- Action item -
Working from the start of the listing, please write out exactly the lines through the one that holds "- 🚀 **Turborepo** - 高性能的构建系统和 Monorepo 管理", both included, and omit all pictures.

----

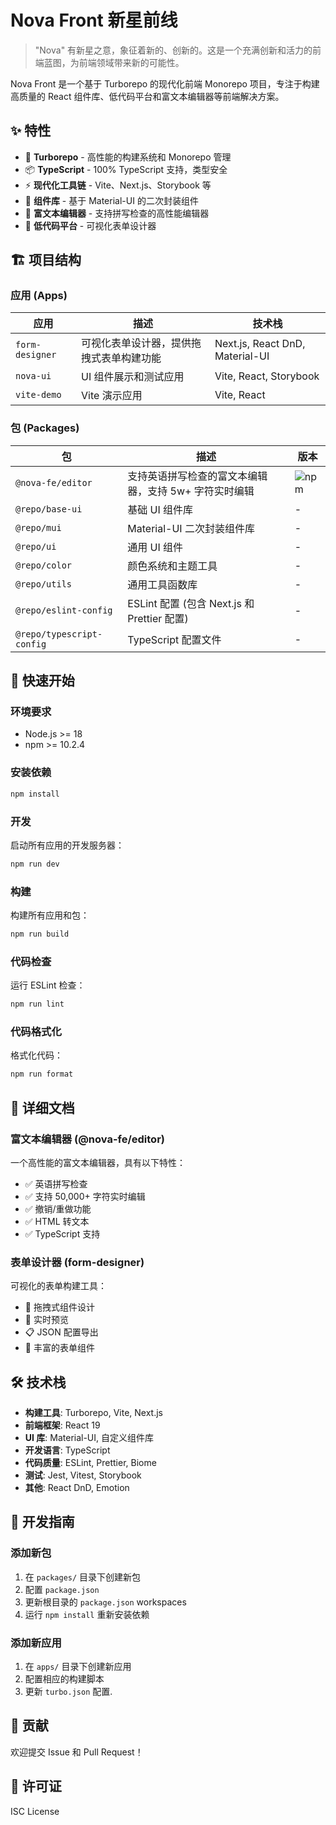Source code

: # Nova Front 新星前线

> "Nova" 有新星之意，象征着新的、创新的。这是一个充满创新和活力的前端蓝图，为前端领域带来新的可能性。

Nova Front 是一个基于 Turborepo 的现代化前端 Monorepo 项目，专注于构建高质量的 React 组件库、低代码平台和富文本编辑器等前端解决方案。

## ✨ 特性

- 🚀 **Turborepo** - 高性能的构建系统和 Monorepo 管理
- 📦 **TypeScript** - 100% TypeScript 支持，类型安全
- ⚡ **现代化工具链** - Vite、Next.js、Storybook 等
- 🎨 **组件库** - 基于 Material-UI 的二次封装组件
- 📝 **富文本编辑器** - 支持拼写检查的高性能编辑器
- 🔧 **低代码平台** - 可视化表单设计器

## 🏗️ 项目结构

### 应用 (Apps)

| 应用 | 描述 | 技术栈 |
|------|------|--------|
| `form-designer` | 可视化表单设计器，提供拖拽式表单构建功能 | Next.js, React DnD, Material-UI |
| `nova-ui` | UI 组件展示和测试应用 | Vite, React, Storybook |
| `vite-demo` | Vite 演示应用 | Vite, React |

### 包 (Packages)

| 包 | 描述 | 版本 |
|-----|------|------|
| `@nova-fe/editor` | 支持英语拼写检查的富文本编辑器，支持 5w+ 字符实时编辑 | ![npm](https://img.shields.io/npm/v/@nova-fe/editor) |
| `@repo/base-ui` | 基础 UI 组件库 | - |
| `@repo/mui` | Material-UI 二次封装组件库 | - |
| `@repo/ui` | 通用 UI 组件 | - |
| `@repo/color` | 颜色系统和主题工具 | - |
| `@repo/utils` | 通用工具函数库 | - |
| `@repo/eslint-config` | ESLint 配置 (包含 Next.js 和 Prettier 配置) | - |
| `@repo/typescript-config` | TypeScript 配置文件 | - |

## 🚀 快速开始

### 环境要求

- Node.js >= 18
- npm >= 10.2.4

### 安装依赖

```bash
npm install
```

### 开发

启动所有应用的开发服务器：

```bash
npm run dev
```

### 构建

构建所有应用和包：

```bash
npm run build
```

### 代码检查

运行 ESLint 检查：

```bash
npm run lint
```

### 代码格式化

格式化代码：

```bash
npm run format
```

## 📖 详细文档

### 富文本编辑器 (@nova-fe/editor)

一个高性能的富文本编辑器，具有以下特性：

- ✅ 英语拼写检查
- ✅ 支持 50,000+ 字符实时编辑
- ✅ 撤销/重做功能
- ✅ HTML 转文本
- ✅ TypeScript 支持

### 表单设计器 (form-designer)

可视化的表单构建工具：

- 🎯 拖拽式组件设计
- 🎨 实时预览
- 📋 JSON 配置导出
- 🔧 丰富的表单组件

## 🛠️ 技术栈

- **构建工具**: Turborepo, Vite, Next.js
- **前端框架**: React 19
- **UI 库**: Material-UI, 自定义组件库
- **开发语言**: TypeScript
- **代码质量**: ESLint, Prettier, Biome
- **测试**: Jest, Vitest, Storybook
- **其他**: React DnD, Emotion

## 📝 开发指南

### 添加新包

1. 在 `packages/` 目录下创建新包
2. 配置 `package.json`
3. 更新根目录的 `package.json` workspaces
4. 运行 `npm install` 重新安装依赖

### 添加新应用

1. 在 `apps/` 目录下创建新应用
2. 配置相应的构建脚本
3. 更新 `turbo.json` 配置.

## 🤝 贡献

欢迎提交 Issue 和 Pull Request！

## 📄 许可证

ISC License
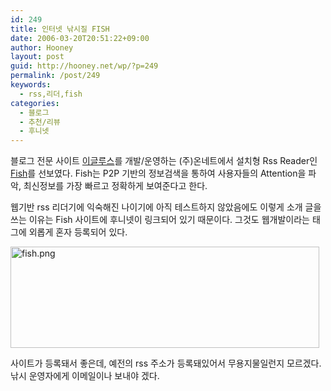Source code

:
 ```yaml
---
id: 249
title: 인터넷 낚시질 FISH
date: 2006-03-20T20:51:22+09:00
author: Hooney
layout: post
guid: http://hooney.net/wp/?p=249
permalink: /post/249
keywords:
  - rss,리더,fish
categories:
  - 블로그
  - 추천/리뷰
  - 후니넷
---
```

블로그 전문 사이트 [이글루스](http://www.egloos.com)를 개발/운영하는 (주)온네트에서 설치형 Rss Reader인 [Fish](http://3fishes.co.kr/)를 선보였다. Fish는 P2P 기반의 정보검색을 통하여 사용자들의 Attention을 파악, 최신정보를 가장 빠르고 정확하게 보여준다고 한다.

웹기반 rss 리더기에 익숙해진 나이기에 아직 테스트하지 않았음에도 이렇게 소개 글을 쓰는 이유는 Fish 사이트에 후니넷이 링크되어 있기 때문이다. 그것도 웹개발이라는 태그에 외롭게 혼자 등록되어 있다.

<img src="/files/img/2006/fish.png" alt="fish.png" width="494" height="162" /> 

사이트가 등록돼서 좋은데, 예전의 rss 주소가 등록돼있어서 무용지물일런지 모르겠다. 낚시 운영자에게 이메일이나 보내야 겠다.
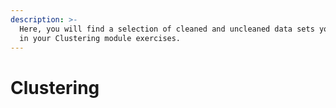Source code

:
 ```yaml
---
description: >-
  Here, you will find a selection of cleaned and uncleaned data sets you can use
  in your Clustering module exercises.
---
```


# Clustering

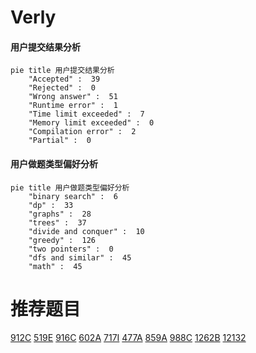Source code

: # Verly

<!-- tabs:start -->



#### **用户提交结果分析**

```mermaid
pie title 用户提交结果分析
    "Accepted" :  39
    "Rejected" :  0
    "Wrong answer" :  51
    "Runtime error" :  1
    "Time limit exceeded" :  7
    "Memory limit exceeded" :  0
    "Compilation error" :  2
    "Partial" :  0
```

#### **用户做题类型偏好分析**

```mermaid
pie title 用户做题类型偏好分析
    "binary search" :  6
    "dp" :  33
    "graphs" :  28
    "trees" :  37
    "divide and conquer" :  10
    "greedy" :  126
    "two pointers" :  0
    "dfs and similar" :  45
    "math" :  45
```



<!-- tabs:end -->
# 推荐题目
[912C](https://codeforces.com/contest/912/problem/C)
[519E](https://codeforces.com/contest/519/problem/E)
[916C](https://codeforces.com/contest/916/problem/C)
[602A](https://codeforces.com/contest/602/problem/A)
[717I](https://codeforces.com/contest/717/problem/I)
[477A](https://codeforces.com/contest/477/problem/A)
[859A](https://codeforces.com/contest/859/problem/A)
[988C](https://codeforces.com/contest/988/problem/C)
[1262B](https://codeforces.com/contest/1262/problem/B)
[12132](https://codeforces.com/contest/1213/problem/2)
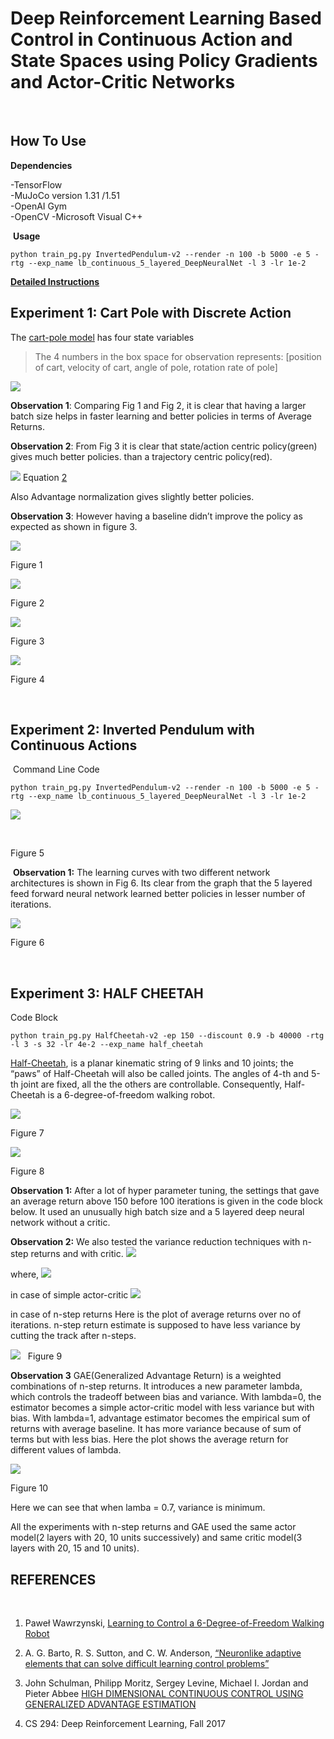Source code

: Deep Reinforcement Learning Based Control in Continuous Action and State Spaces using Policy Gradients and Actor-Critic Networks
================================
 

## How To Use


**Dependencies**

-TensorFlow   
-MuJoCo version 1.31 /1.51  
-OpenAI Gym  
-OpenCV
-Microsoft Visual C++ 

 **Usage**

```
python train_pg.py InvertedPendulum-v2 --render -n 100 -b 5000 -e 5 -rtg --exp_name lb_continuous_5_layered_DeepNeuralNet -l 3 -lr 1e-2
```

**[Detailed Instructions](http://rail.eecs.berkeley.edu/deeprlcourse-fa17/f17docs/hw2_final.pdf)**



## Experiment 1: Cart Pole with Discrete Action 

The [cart-pole model](http://www.derongliu.org/adp/adp-cdrom/Barto1983.pdf) has four state variables
> The 4 numbers in the box space for observation represents: [position of cart, velocity of cart, angle of pole, rotation rate of pole]

![](Images/math1.png)


**Observation 1**: Comparing Fig 1 and Fig 2, it is clear that having a larger
    batch size helps in faster learning and better policies in terms of Average
    Returns.

**Observation 2**: From Fig 3 it is clear that state/action centric policy(green) gives much better policies. than a trajectory centric policy(red).

![](Images/equation2.gif)
Equation [2](https://docs.google.com/document/d/1Iw_TUijQ-C6F0M3mWWco8_rDiuEblKvtr8mCB3ITLas/edit#bookmark=id.ykbyvnen9iwg)

Also Advantage normalization gives slightly better policies.

**Observation 3**: However having a baseline didn’t improve the policy as expected as shown in figure 3.

![](Images/graph_small_batch.png)

Figure 1

![](Images/graph_large_batch.png)

Figure 2

![](Images/large_optimal.png)

Figure 3

![](Images/with-without-critic.png)

Figure 4

 
## Experiment 2: Inverted Pendulum with Continuous Actions

 Command Line Code
```
python train_pg.py InvertedPendulum-v2 --render -n 100 -b 5000 -e 5 -rtg --exp_name lb_continuous_5_layered_DeepNeuralNet -l 3 -lr 1e-2
```


![](Images/pendulum_continuous.PNG)

 

Figure 5

 **Observation 1:** The learning curves with two different network architectures
    is shown in Fig 6. Its clear from the graph that the 5 layered feed forward
    neural network learned better policies in lesser number of iterations.



![](Images/inverted.png)

Figure 6

 

## Experiment 3: HALF CHEETAH

Code Block

```
python train_pg.py HalfCheetah-v2 -ep 150 --discount 0.9 -b 40000 -rtg -l 3 -s 32 -lr 4e-2 --exp_name half_cheetah
```

[Half-Cheetah](http://prac.elka.pw.edu.pl//~pwawrzyn/pub-s/0601_SLEAC.pdf), is a planar kinematic string of 9 links and 10 joints; the
“paws” of Half-Cheetah will also be called joints. The angles of 4-th and 5-th
joint are fixed, all the the others are controllable. Consequently, Half-Cheetah
is a 6-degree-of-freedom walking robot.

![](Images/half-ch.PNG)

Figure 7

![](Images/half-cheetah.png)

Figure 8


**Observation 1:** After a lot of hyper parameter tuning, the settings that gave
an average return above 150 before 100 iterations is given in the code block
below. It used an unusually high batch size and a 5 layered deep neural network
without a critic.

**Observation 2:** We also tested the variance reduction techniques with n-step returns and with critic.
![](http://latex.codecogs.com/svg.latex?\nabla_{\theta}J(\theta)%3D\sum_{i%3D1}^{N}\sum_{t%3D1}^{T}\nabla_{\theta}\log\pi_{\theta}(a_{it}/s_{it})%20A(s_{it}%2Ca_{it}))

where,
![](http://latex.codecogs.com/svg.latex?A(s_{t}%2Ca_{t})%3Dr(s_t%2Ca_t)%2B\gamma.V(s_{t%2B1})-V(s_t))

 in case of simple actor-critic
![](http://latex.codecogs.com/svg.latex?A(s_t%2Ca_t)%3D\sum_{t%27%3Dt}^{t%2Bn}\gamma^{t%27-t}r(s_{t%27}%2Ca_{t%27})+\gamma^{n}V(s_{t%27%2Bn})-V(s_{t%27})) 

in case of n-step returns
Here is the plot of average returns over no of iterations. n-step return estimate is supposed to have less variance by cutting the track after n-steps.

![](Images/critic_vs_nocritic.png)
 
Figure 9

**Observation 3** GAE(Generalized Advantage Return) is a weighted combinations of n-step returns.
It introduces a new parameter lambda, which controls the tradeoff between bias and variance. 
With lambda=0, the estimator becomes a simple actor-critic model with less variance but with bias.
With lambda=1, advantage estimator becomes the empirical sum of returns with average baseline. It has more variance because
of sum of terms but with less bias. Here the plot shows the average return for different values of lambda.

![](Images/GAE.png)

Figure 10

Here we can see that when lamba = 0.7, variance is minimum.

All the experiments with n-step returns and GAE used the same actor model(2 layers with 20, 10 units successively)
and same critic model(3 layers with 20, 15 and 10 units).


## REFERENCES

 

1. Paweł Wawrzynski, [Learning to Control a 6-Degree-of-Freedom Walking Robot](http://prac.elka.pw.edu.pl//~pwawrzyn/pub-s/0601_SLEAC.pdf) 

2. A. G. Barto, R. S. Sutton, and C. W. Anderson, [“Neuronlike adaptive elements
that can solve difficult learning control problems”](
http://www.derongliu.org/adp/adp-cdrom/Barto1983.pdf)

3. John Schulman, Philipp Moritz, Sergey Levine, Michael I. Jordan and Pieter Abbee [HIGH DIMENSIONAL CONTINUOUS CONTROL USING GENERALIZED ADVANTAGE ESTIMATION](https://arxiv.org/pdf/1506.02438.pdf)

3. CS 294: Deep Reinforcement Learning, Fall 2017

 

 
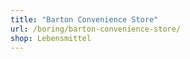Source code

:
 ```yaml
---
title: "Barton Convenience Store"
url: /boring/barton-convenience-store/
shop: Lebensmittel
---
```

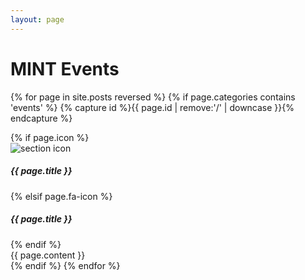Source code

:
 ```yaml
---
layout: page
---
```


# MINT Events

{% for page in site.posts reversed %}
{% if page.categories contains 'events' %}
{% capture id %}{{ page.id | remove:'/' | downcase }}{% endcapture %}
<div id="{{id}}" class="section p-{{id}}">
  {% if page.icon %}
  <div class="subtlecircle sectiondivider imaged">
    <img src="{{page.icon}}" alt="section icon" />
    <h5 class="icon-title">{{ page.title }}</h5>
  </div>
  {% elsif page.fa-icon %}
  <div class="subtlecircle sectiondivider faicon">
    <span class="fa-stack">
      <i class="fa fa-circle fa-stack-2x"></i>
      <i class="fa fa-{{ page.fa-icon }} fa-stack-1x"></i>
    </span>
    <h5 class="icon-title">{{ page.title }}</h5>
  </div>
  {% endif %}
  <div class="container {{ page.style }}">
    {{ page.content }}
  </div>
</div>
{% endif %}
{% endfor %}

----

- Completed exercise -
Source code

: # Nova Front 新星前线

> "Nova" 有新星之意，象征着新的、创新的。这是一个充满创新和活力的前端蓝图，为前端领域带来新的可能性。

Nova Front 是一个基于 Turborepo 的现代化前端 Monorepo 项目，专注于构建高质量的 React 组件库、低代码平台和富文本编辑器等前端解决方案。

## ✨ 特性

- 🚀 **Turborepo** - 高性能的构建系统和 Monorepo 管理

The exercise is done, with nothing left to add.